Research Webzine of the KAIST College of Engineering since 2014
Spring 2025 Vol. 24
In datacenters, when many hosts communicate simultaneously, large queueing delay dominates end-to-end latency. A novel technology, ExpressPass, is developed which bounds the network queue and thus achieves ultra-low end-to-end latency using credit packets. ExpressPass may replace existing datacenter congestion control without hardware modification.
Article | Spring 2018
Suppose you search for some information using a search engine. When you type a query and hit enter, the query starts its journey to the datacenter where a single task is often divided and distributed to many servers. While communicating with many different servers in the datacenter, congestion frequently occurs and packets can be delayed as a result. The technique to control such congestion and reduce the end-to-end latency is called ‘congestion control’.

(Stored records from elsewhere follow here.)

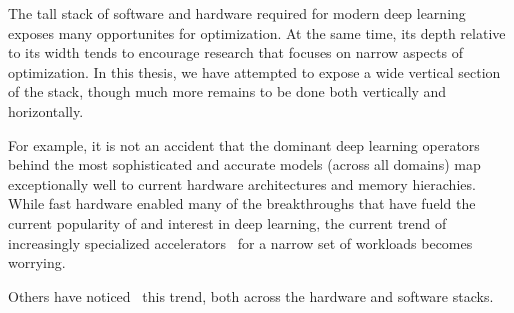 The tall stack of software and hardware required for modern deep learning exposes many opportunites for optimization.
At the same time, its depth relative to its width tends to encourage research that focuses on narrow aspects of optimization.
In this thesis, we have attempted to expose a wide vertical section of the stack, though much more remains to be done both vertically and horizontally.

For example, it is not an accident that the dominant deep learning operators behind the most sophisticated and accurate models (across all domains) map exceptionally well to current hardware architectures and memory hierachies.
While fast hardware enabled many of the breakthroughs that have fueld the current popularity of and interest in deep learning, the current trend of increasingly specialized accelerators~\cite{chen2014diannao, chen2016diannao, jouppi2017datacenter, abts2020think} for a narrow set of workloads becomes worrying.


Others have noticed~\cite{barham2019machine} this trend, both across the hardware and software stacks.



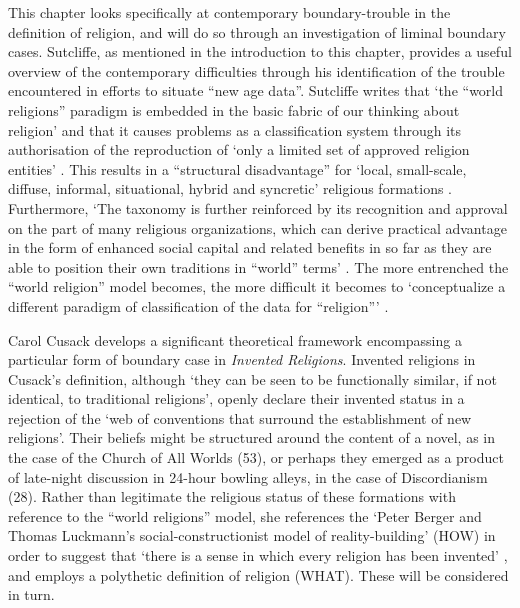 \documentclass{article}
\begin{document}
This chapter looks specifically at contemporary boundary-trouble
in the definition of religion, and will do so through an investigation
of liminal boundary cases.
Sutcliffe, as mentioned in the introduction to this chapter,
provides a useful overview of the contemporary difficulties through his
identification of the trouble encountered in efforts to situate
``new age data''.
Sutcliffe writes that `the ``world religions'' paradigm is embedded in the
basic fabric of our thinking about religion' and that it causes problems
as a classification system through its authorisation of the reproduction of
`only a limited set of approved religion entities'
\parencite[22]{Sutcliffe14}.
This results in a ``structural disadvantage'' for
`local, small-scale, diffuse, informal, situational, hybrid and syncretic'
religious formations \parencite[25]{Sutcliffe14}.
Furthermore, `The taxonomy is further reinforced by
its recognition and approval on the part of many religious organizations,
which can derive practical advantage in the form of enhanced social capital
and related benefits in so far as they are able to position
their own traditions in ``world'' terms' \parencite[23]{Sutcliffe14}.
The more entrenched the ``world religion'' model becomes,
the more difficult it becomes to `conceptualize a different paradigm
of classification of the data for ``religion''\thinspace'
\parencite[25]{Sutcliffe14}.

Carol Cusack develops a significant theoretical framework encompassing
a particular form of boundary case in \textit{Invented Religions}.
Invented religions in Cusack's \parencite*[1]{Cusack10} definition,
although `they can be seen to be functionally similar,
if not identical, to traditional religions',
openly declare their invented status in a rejection of the
`web of conventions that surround the establishment of new religions'.
Their beliefs might be structured around the content of a novel,
as in the case of the Church of All Worlds (53),
or perhaps they emerged as a product of late-night discussion in
24-hour bowling alleys, in the case of Discordianism (28).
Rather than legitimate the religious status of these formations
with reference to the ``world religions'' model, she references
the `Peter Berger and Thomas Luckmann’s
social-constructionist model of reality-building' (HOW) in order to suggest
that `there is a sense in which every religion has been invented'
\parencite{CusackPodcast}, and employs a polythetic definition of religion (WHAT).
These will be considered in turn.
\end{document}
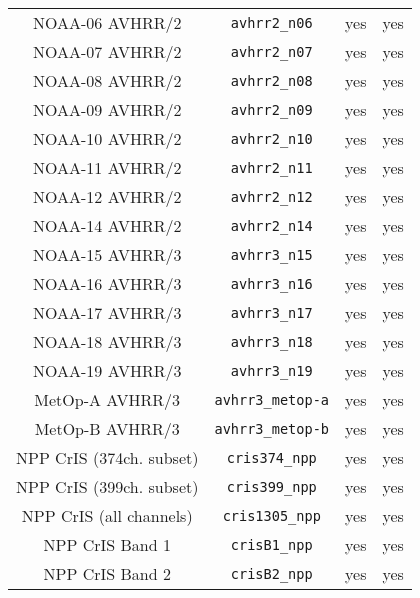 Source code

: \begin{center}
\begin{longtable}{c c c c}
  NOAA-06 AVHRR/2                    & \texttt{avhrr2\_n06}         &  yes     &  yes       \\
  NOAA-07 AVHRR/2                    & \texttt{avhrr2\_n07}         &  yes     &  yes       \\
  NOAA-08 AVHRR/2                    & \texttt{avhrr2\_n08}         &  yes     &  yes       \\
  NOAA-09 AVHRR/2                    & \texttt{avhrr2\_n09}         &  yes     &  yes       \\
  NOAA-10 AVHRR/2                    & \texttt{avhrr2\_n10}         &  yes     &  yes       \\
  NOAA-11 AVHRR/2                    & \texttt{avhrr2\_n11}         &  yes     &  yes       \\
  NOAA-12 AVHRR/2                    & \texttt{avhrr2\_n12}         &  yes     &  yes       \\
  NOAA-14 AVHRR/2                    & \texttt{avhrr2\_n14}         &  yes     &  yes       \\
  NOAA-15 AVHRR/3                    & \texttt{avhrr3\_n15}         &  yes     &  yes       \\
  NOAA-16 AVHRR/3                    & \texttt{avhrr3\_n16}         &  yes     &  yes       \\
  NOAA-17 AVHRR/3                    & \texttt{avhrr3\_n17}         &  yes     &  yes       \\
  NOAA-18 AVHRR/3                    & \texttt{avhrr3\_n18}         &  yes     &  yes       \\
  NOAA-19 AVHRR/3                    & \texttt{avhrr3\_n19}         &  yes     &  yes       \\
  MetOp-A AVHRR/3                    & \texttt{avhrr3\_metop-a}     &  yes     &  yes       \\
  MetOp-B AVHRR/3                    & \texttt{avhrr3\_metop-b}     &  yes     &  yes       \\
  NPP CrIS (374ch. subset)           & \texttt{cris374\_npp}        &  yes     &  yes       \\
  NPP CrIS (399ch. subset)           & \texttt{cris399\_npp}        &  yes     &  yes       \\
  NPP CrIS (all channels)            & \texttt{cris1305\_npp}       &  yes     &  yes       \\
  NPP CrIS Band 1                    & \texttt{crisB1\_npp}         &  yes     &  yes       \\
  NPP CrIS Band 2                    & \texttt{crisB2\_npp}         &  yes     &  yes       \\

\end{longtable}
\end{center}
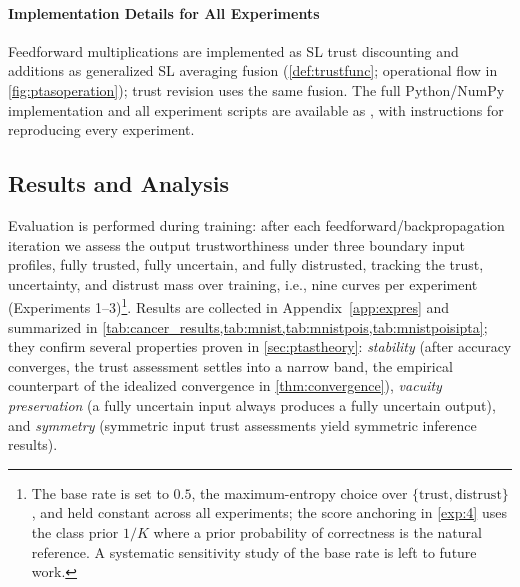 \paragraph*{Implementation Details for All Experiments}
Feedforward multiplications are implemented as SL trust discounting and additions as generalized SL averaging fusion (\cref{def:trustfunc}; operational flow in \cref{fig:ptasoperation}); trust revision uses the same fusion. The full Python/NumPy implementation and all experiment scripts are available as \suppp, with instructions for reproducing every experiment.

\vspace{-0.5em}
\subsection{Results and Analysis}
Evaluation is performed during training: after each feedforward/backpropagation iteration we assess the output trustworthiness under three boundary input profiles, fully trusted, fully uncertain, and fully distrusted, tracking the trust, uncertainty, and distrust mass over training, i.e., nine curves per experiment (Experiments 1--3)\footnote{The base rate is set to $0.5$, the maximum-entropy choice over $\{\text{trust}, \text{distrust}\}$, and held constant across all experiments; the score anchoring in \cref{exp:4} uses the class prior $1/K$ where a prior probability of correctness is the natural reference. A systematic sensitivity study of the base rate is left to future work.}. Results are collected in Appendix~\ref{app:expres} and summarized in \cref{tab:cancer_results,tab:mnist,tab:mnistpois,tab:mnistpoisipta}; they confirm several properties proven in \cref{sec:ptastheory}: \emph{stability} (after accuracy converges, the trust assessment settles into a narrow band, the empirical counterpart of the idealized convergence in \cref{thm:convergence}), \emph{vacuity preservation} (a fully uncertain input always produces a fully uncertain output), and \emph{symmetry} (symmetric input trust assessments yield symmetric inference results).

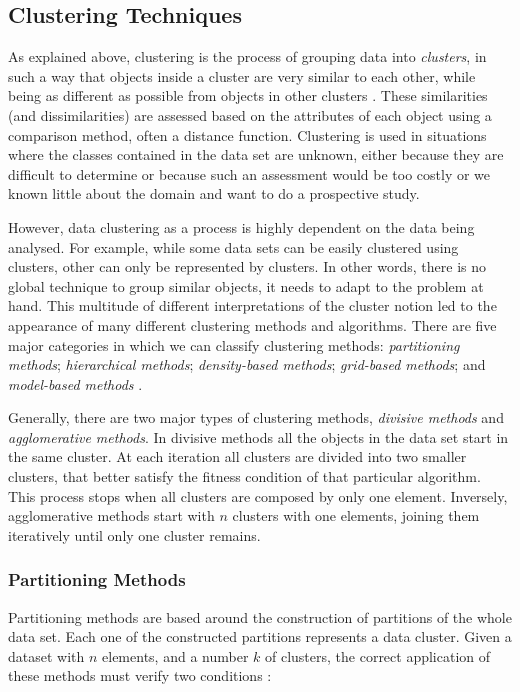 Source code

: \subsection{Clustering Techniques}\label{sec:clustertech}

As explained above, clustering is the process of grouping data into
\emph{clusters}, in such a way that objects inside a cluster are very similar to
each other, while being as different as possible from objects in other clusters
\cite{han2006data}. These similarities (and dissimilarities) are assessed based
on the attributes of each object using a comparison method, often a distance
function. Clustering is used in situations where the classes contained in the
data set are unknown, either because they are difficult to determine or because
such an assessment would be too costly or we known little about the domain and
want to do a prospective study.

However, data clustering as a process is highly dependent on the data being
analysed. For example, while some data sets can be easily clustered using
 clusters, other can only be represented by  clusters.
In other words, there is no global technique to group similar objects, it needs
to adapt to the problem at hand. This multitude of different interpretations of
the cluster notion led to the appearance of many different clustering methods
and algorithms. There are five major categories in which we can classify
clustering methods: \emph{partitioning methods}; \emph{hierarchical methods};
\emph{density-based methods}; \emph{grid-based methods}; and \emph{model-based
methods} \cite{han2006data}.

Generally, there are two major types of clustering methods, \emph{divisive
methods} and \emph{agglomerative methods}. In divisive methods all the objects
in the data set start in the same cluster. At each iteration all clusters are
divided into two smaller clusters, that better satisfy the fitness condition of
that particular algorithm. This process stops when all clusters are composed by
only one element. Inversely, agglomerative methods start with $n$ clusters with
one elements, joining them iteratively until only one cluster remains.

\subsubsection*{Partitioning Methods}

Partitioning methods are based around the construction of partitions of the
whole data set. Each one of the constructed partitions represents a data
cluster. Given a dataset with $n$ elements, and a number $k$ of clusters, the
correct application of these methods must verify two conditions
\cite{han2006data}:\\

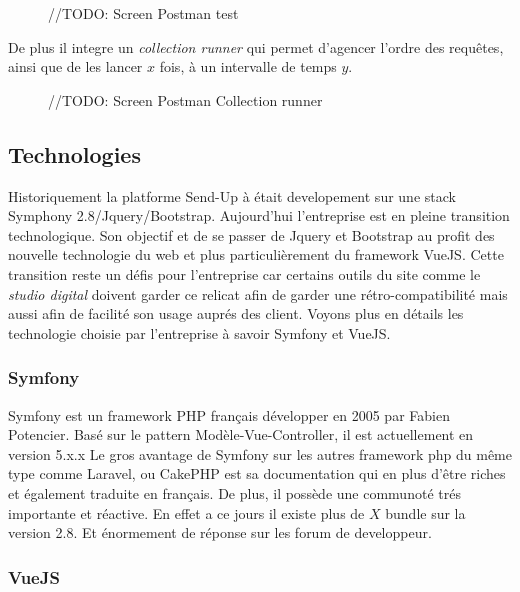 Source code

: \begin{figure}[htbp]
    \center
        //TODO: Screen Postman test
\end{figure}

De plus il integre un \textit{collection runner} qui permet d'agencer l'ordre des requêtes, ainsi que de les lancer $x$ fois, à un intervalle de temps $y$. 

\begin{figure}[htbp]
    \center
        //TODO: Screen Postman Collection runner
\end{figure}

\subsection{Technologies}

Historiquement la platforme Send-Up à était developement sur une stack Symphony 2.8/Jquery/Bootstrap. Aujourd'hui l'entreprise est en pleine transition technologique. Son objectif et de se passer de Jquery et Bootstrap au profit des nouvelle technologie du web et plus particulièrement du framework VueJS. Cette transition reste un défis pour l'entreprise car certains outils du site comme le \textit{studio digital} doivent garder ce relicat afin de garder une rétro-compatibilité mais aussi afin de facilité son usage auprés des client. Voyons plus en détails les technologie choisie par l'entreprise à savoir Symfony et VueJS.

\subsubsection{Symfony}
Symfony est un framework PHP français développer en 2005 par Fabien Potencier. Basé sur le pattern Modèle-Vue-Controller, il est actuellement en version 5.x.x  Le gros avantage de Symfony sur les autres framework php du même type comme Laravel, ou CakePHP est sa documentation qui en plus d'être riches et également traduite en français. De plus, il possède une communoté trés importante et réactive. En effet a ce jours il existe plus de $X$ bundle sur la version 2.8. Et énormement de réponse sur les forum de developpeur.


\subsubsection{VueJS}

However, it is challenging for a congestion control to achieve both short end-to-end latency to maximize user’s experience and high link utilization to maximize resource usage in the datacenter.
Some congestion controls such as RCP and DCTCP target high link utilization. However, with an effort to maximize the link utilization, the network queueing increases with a negative impact on the end-to-end latency and users’ experience. Other congestion controls such as DX and HULL aim low end-to-end latency, but their effort to reduce the network queueing often result in low link utilization.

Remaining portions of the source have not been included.